*** Block opens ***

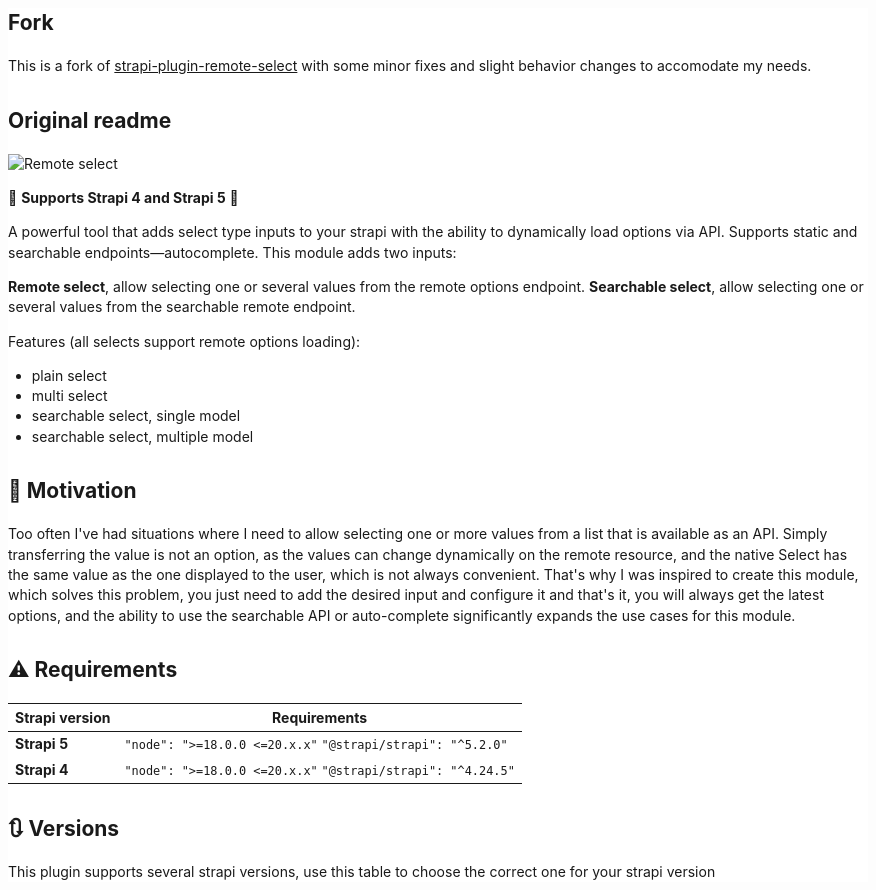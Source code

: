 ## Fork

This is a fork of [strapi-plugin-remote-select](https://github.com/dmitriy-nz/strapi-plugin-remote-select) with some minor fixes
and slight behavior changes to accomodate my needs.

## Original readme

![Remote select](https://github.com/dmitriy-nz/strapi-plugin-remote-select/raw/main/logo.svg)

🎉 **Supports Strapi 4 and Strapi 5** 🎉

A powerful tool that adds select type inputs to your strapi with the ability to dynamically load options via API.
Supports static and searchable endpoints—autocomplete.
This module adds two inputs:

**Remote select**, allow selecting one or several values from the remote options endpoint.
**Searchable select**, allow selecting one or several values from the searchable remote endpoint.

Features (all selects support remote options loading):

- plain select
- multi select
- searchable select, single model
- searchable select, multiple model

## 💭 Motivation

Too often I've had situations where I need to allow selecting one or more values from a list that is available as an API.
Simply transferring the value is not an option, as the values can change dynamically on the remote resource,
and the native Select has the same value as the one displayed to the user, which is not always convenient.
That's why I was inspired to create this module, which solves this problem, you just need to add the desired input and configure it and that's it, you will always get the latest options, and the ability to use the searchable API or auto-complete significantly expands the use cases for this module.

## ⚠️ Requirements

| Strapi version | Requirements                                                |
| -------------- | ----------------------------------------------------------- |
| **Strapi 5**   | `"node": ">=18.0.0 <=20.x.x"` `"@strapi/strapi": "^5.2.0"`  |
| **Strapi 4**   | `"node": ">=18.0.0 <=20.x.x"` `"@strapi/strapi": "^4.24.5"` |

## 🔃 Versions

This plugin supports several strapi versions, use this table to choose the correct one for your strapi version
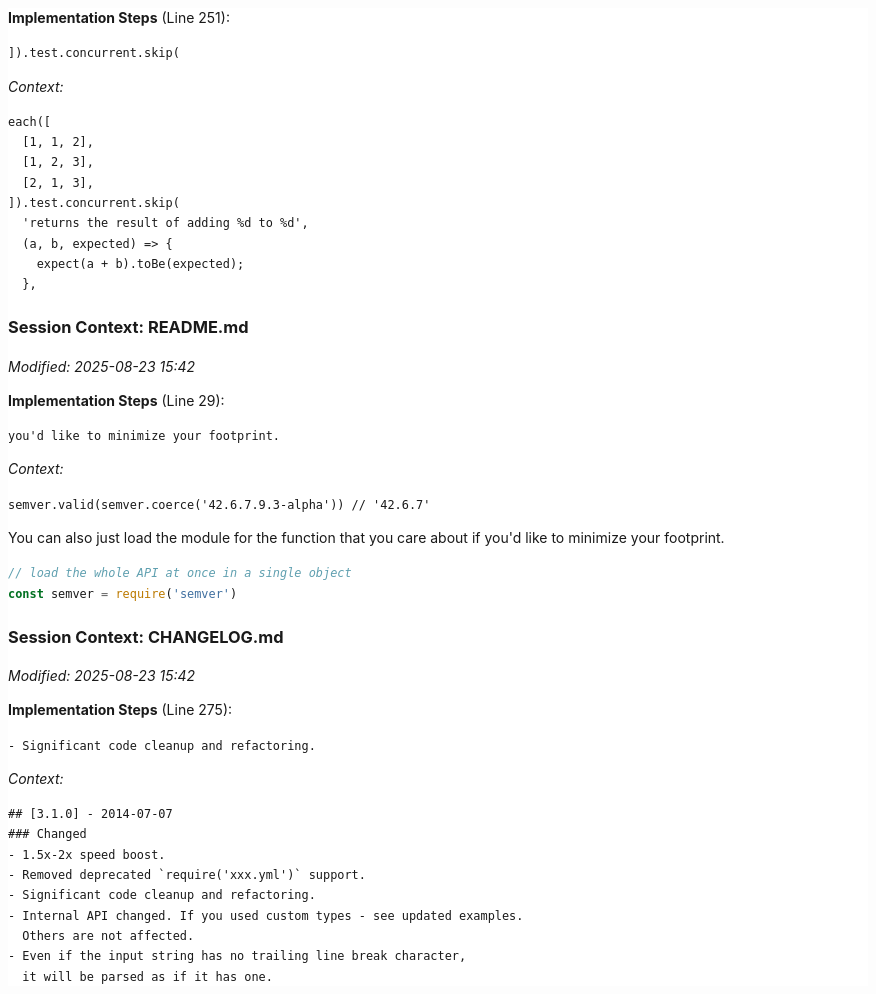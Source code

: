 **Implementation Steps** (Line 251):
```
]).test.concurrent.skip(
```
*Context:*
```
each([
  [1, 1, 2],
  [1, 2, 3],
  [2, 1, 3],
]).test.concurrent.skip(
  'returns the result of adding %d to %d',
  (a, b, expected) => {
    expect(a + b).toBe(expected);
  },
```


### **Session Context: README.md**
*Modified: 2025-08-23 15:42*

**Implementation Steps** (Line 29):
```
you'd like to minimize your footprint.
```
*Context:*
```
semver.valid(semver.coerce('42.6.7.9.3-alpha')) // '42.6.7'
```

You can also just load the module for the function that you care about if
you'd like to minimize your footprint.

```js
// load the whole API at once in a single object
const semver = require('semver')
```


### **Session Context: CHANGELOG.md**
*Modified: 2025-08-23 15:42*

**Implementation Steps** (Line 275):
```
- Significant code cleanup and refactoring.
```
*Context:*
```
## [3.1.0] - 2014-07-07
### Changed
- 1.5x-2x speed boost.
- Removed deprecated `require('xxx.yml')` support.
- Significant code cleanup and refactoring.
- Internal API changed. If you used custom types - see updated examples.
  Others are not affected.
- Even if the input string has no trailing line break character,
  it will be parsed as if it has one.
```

*** Block closes ***

Output the data exactly as it appears. The pictures do not belong in it.

- **Answer to the problem**:
Source code

: ## Fork

This is a fork of [strapi-plugin-remote-select](https://github.com/dmitriy-nz/strapi-plugin-remote-select) with some minor fixes
and slight behavior changes to accomodate my needs.

## Original readme

![Remote select](https://github.com/dmitriy-nz/strapi-plugin-remote-select/raw/main/logo.svg)

🎉 **Supports Strapi 4 and Strapi 5** 🎉

A powerful tool that adds select type inputs to your strapi with the ability to dynamically load options via API.
Supports static and searchable endpoints—autocomplete.
This module adds two inputs:

**Remote select**, allow selecting one or several values from the remote options endpoint.
**Searchable select**, allow selecting one or several values from the searchable remote endpoint.

Features (all selects support remote options loading):

- plain select
- multi select
- searchable select, single model
- searchable select, multiple model

## 💭 Motivation

Too often I've had situations where I need to allow selecting one or more values from a list that is available as an API.
Simply transferring the value is not an option, as the values can change dynamically on the remote resource,
and the native Select has the same value as the one displayed to the user, which is not always convenient.
That's why I was inspired to create this module, which solves this problem, you just need to add the desired input and configure it and that's it, you will always get the latest options, and the ability to use the searchable API or auto-complete significantly expands the use cases for this module.

## ⚠️ Requirements

| Strapi version | Requirements                                                |
| -------------- | ----------------------------------------------------------- |
| **Strapi 5**   | `"node": ">=18.0.0 <=20.x.x"` `"@strapi/strapi": "^5.2.0"`  |
| **Strapi 4**   | `"node": ">=18.0.0 <=20.x.x"` `"@strapi/strapi": "^4.24.5"` |

## 🔃 Versions

This plugin supports several strapi versions, use this table to choose the correct one for your strapi version
Source code

: **Implementation Steps** (Line 251):
```
]).test.concurrent.skip(
```
*Context:*
```
each([
  [1, 1, 2],
  [1, 2, 3],
  [2, 1, 3],
]).test.concurrent.skip(
  'returns the result of adding %d to %d',
  (a, b, expected) => {
    expect(a + b).toBe(expected);
  },
```


### **Session Context: README.md**
*Modified: 2025-08-23 15:42*

**Implementation Steps** (Line 29):
```
you'd like to minimize your footprint.
```
*Context:*
```
semver.valid(semver.coerce('42.6.7.9.3-alpha')) // '42.6.7'
```

You can also just load the module for the function that you care about if
you'd like to minimize your footprint.

```js
// load the whole API at once in a single object
const semver = require('semver')
```


### **Session Context: CHANGELOG.md**
*Modified: 2025-08-23 15:42*

**Implementation Steps** (Line 275):
```
- Significant code cleanup and refactoring.
```
*Context:*
```
## [3.1.0] - 2014-07-07
### Changed
- 1.5x-2x speed boost.
- Removed deprecated `require('xxx.yml')` support.
- Significant code cleanup and refactoring.
- Internal API changed. If you used custom types - see updated examples.
  Others are not affected.
- Even if the input string has no trailing line break character,
  it will be parsed as if it has one.
```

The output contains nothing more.